*ASSIGNED TASK:*
Without the pictures, set down the records below word for word.

*RAW DATA:*

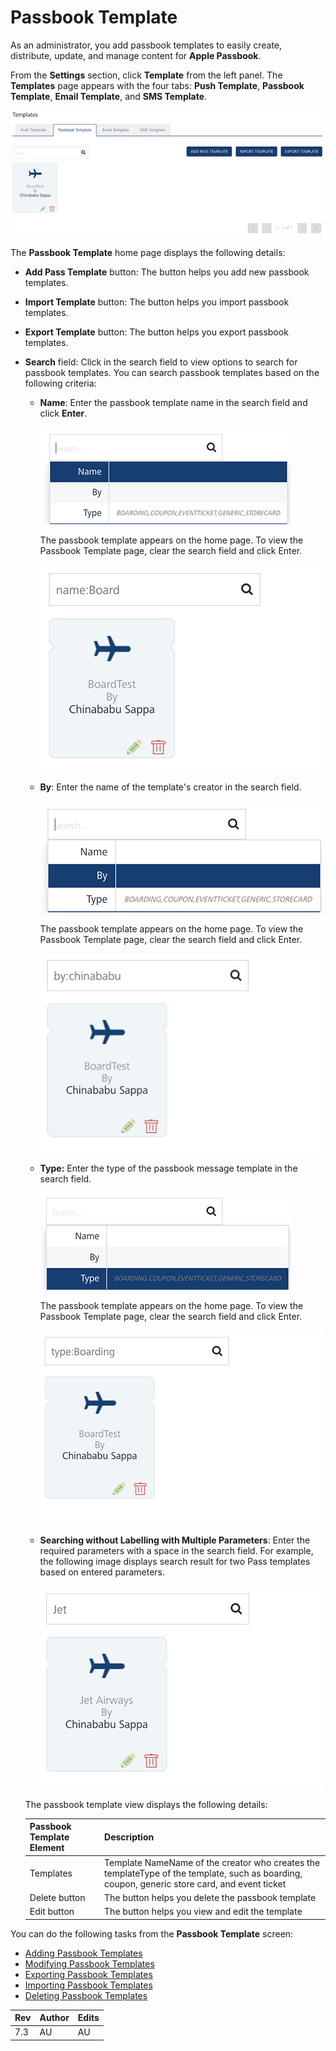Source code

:                               


Passbook Template
=================

As an administrator, you add passbook templates to easily create, distribute, update, and manage content for **Apple Passbook**.

From the **Settings** section, click **Template** from the left panel. The **Templates** page appears with the four tabs: **Push Template**, **Passbook Template**, **Email Template**, and **SMS Template**. 

![](../Resources/Images/Settings/Templates/passbooktemplate/passbookhomepage_620x227.png)

The **Passbook Template** home page displays the following details:

*   **Add Pass Template** button: The button helps you add new passbook templates.
*   **Import Template** button: The button helps you import passbook templates.
*   **Export Template** button: The button helps you export passbook templates.
*   **Search** field: Click in the search field to view options to search for passbook templates. You can search passbook templates based on the following criteria:
    
    *   **Name**: Enter the passbook template name in the search field and click **Enter**.
        
        ![](../Resources/Images/Settings/Templates/passbooktemplate/searchpassname.png)
        
        The passbook template appears on the home page. To view the Passbook Template page, clear the search field and click Enter.
        
        ![](../Resources/Images/Settings/Templates/passbooktemplate/searcnamepassresult.png)
        
    *   **By**: Enter the name of the template's creator in the search field.
        
        ![](../Resources/Images/Settings/Templates/passbooktemplate/searchpassby.png)
        
        The passbook template appears on the home page. To view the Passbook Template page, clear the search field and click Enter.
        
        ![](../Resources/Images/Settings/Templates/passbooktemplate/searchbyadmin.png)
        
    *   **Type:** Enter the type of the passbook message template in the search field.
        
        ![](../Resources/Images/Settings/Templates/passbooktemplate/searchpasstype.png)
        
        The passbook template appears on the home page. To view the Passbook Template page, clear the search field and click Enter.
        
        ![](../Resources/Images/Settings/Templates/passbooktemplate/baordingpassresult.png)
        
    *   **Searching without Labelling with Multiple Parameters**: Enter the required parameters with a space in the search field. For example, the following image displays search result for two Pass templates based on entered parameters.
        
        ![](../Resources/Images/Settings/Templates/passbooktemplate/yesjet.png)
        
    
    The passbook template view displays the following details:
    
    | Passbook Template Element | Description |
    | --- | --- |
    | Templates | Template NameName of the creator who creates the templateType of the template, such as boarding, coupon, generic store card, and event ticket |
    | Delete button | The button helps you delete the passbook template |
    | Edit button | The button helps you view and edit the template |
    

You can do the following tasks from the **Passbook Template** screen:

*   [Adding Passbook Templates](Add_passbook.md)
*   [Modifying Passbook Templates](Modify_passbook.md)
*   [Exporting Passbook Templates](Export_passbook.md)
*   [Importing Passbook Templates](Import_passbook.md)
*   [Deleting Passbook Templates](Delete_passbook.md)

  
| Rev | Author | Edits |
| --- | --- | --- |
| 7.3 | AU | AU |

*ANSWER SPACE:*
Source code

:                               


Passbook Template
=================

As an administrator, you add passbook templates to easily create, distribute, update, and manage content for **Apple Passbook**.

From the **Settings** section, click **Template** from the left panel. The **Templates** page appears with the four tabs: **Push Template**, **Passbook Template**, **Email Template**, and **SMS Template**. 

![](../Resources/Images/Settings/Templates/passbooktemplate/passbookhomepage_620x227.png)

The **Passbook Template** home page displays the following details:

*   **Add Pass Template** button: The button helps you add new passbook templates.
*   **Import Template** button: The button helps you import passbook templates.
*   **Export Template** button: The button helps you export passbook templates.
*   **Search** field: Click in the search field to view options to search for passbook templates. You can search passbook templates based on the following criteria:
    
    *   **Name**: Enter the passbook template name in the search field and click **Enter**.
        
        ![](../Resources/Images/Settings/Templates/passbooktemplate/searchpassname.png)
        
        The passbook template appears on the home page. To view the Passbook Template page, clear the search field and click Enter.
        
        ![](../Resources/Images/Settings/Templates/passbooktemplate/searcnamepassresult.png)
        
    *   **By**: Enter the name of the template's creator in the search field.
        
        ![](../Resources/Images/Settings/Templates/passbooktemplate/searchpassby.png)
        
        The passbook template appears on the home page. To view the Passbook Template page, clear the search field and click Enter.
        
        ![](../Resources/Images/Settings/Templates/passbooktemplate/searchbyadmin.png)
        
    *   **Type:** Enter the type of the passbook message template in the search field.
        
        ![](../Resources/Images/Settings/Templates/passbooktemplate/searchpasstype.png)
        
        The passbook template appears on the home page. To view the Passbook Template page, clear the search field and click Enter.
        
        ![](../Resources/Images/Settings/Templates/passbooktemplate/baordingpassresult.png)
        
    *   **Searching without Labelling with Multiple Parameters**: Enter the required parameters with a space in the search field. For example, the following image displays search result for two Pass templates based on entered parameters.
        
        ![](../Resources/Images/Settings/Templates/passbooktemplate/yesjet.png)
        
    
    The passbook template view displays the following details:
    
    | Passbook Template Element | Description |
    | --- | --- |
    | Templates | Template NameName of the creator who creates the templateType of the template, such as boarding, coupon, generic store card, and event ticket |
    | Delete button | The button helps you delete the passbook template |
    | Edit button | The button helps you view and edit the template |
    

You can do the following tasks from the **Passbook Template** screen:

*   [Adding Passbook Templates](Add_passbook.md)
*   [Modifying Passbook Templates](Modify_passbook.md)
*   [Exporting Passbook Templates](Export_passbook.md)
*   [Importing Passbook Templates](Import_passbook.md)
*   [Deleting Passbook Templates](Delete_passbook.md)

  
| Rev | Author | Edits |
| --- | --- | --- |
| 7.3 | AU | AU |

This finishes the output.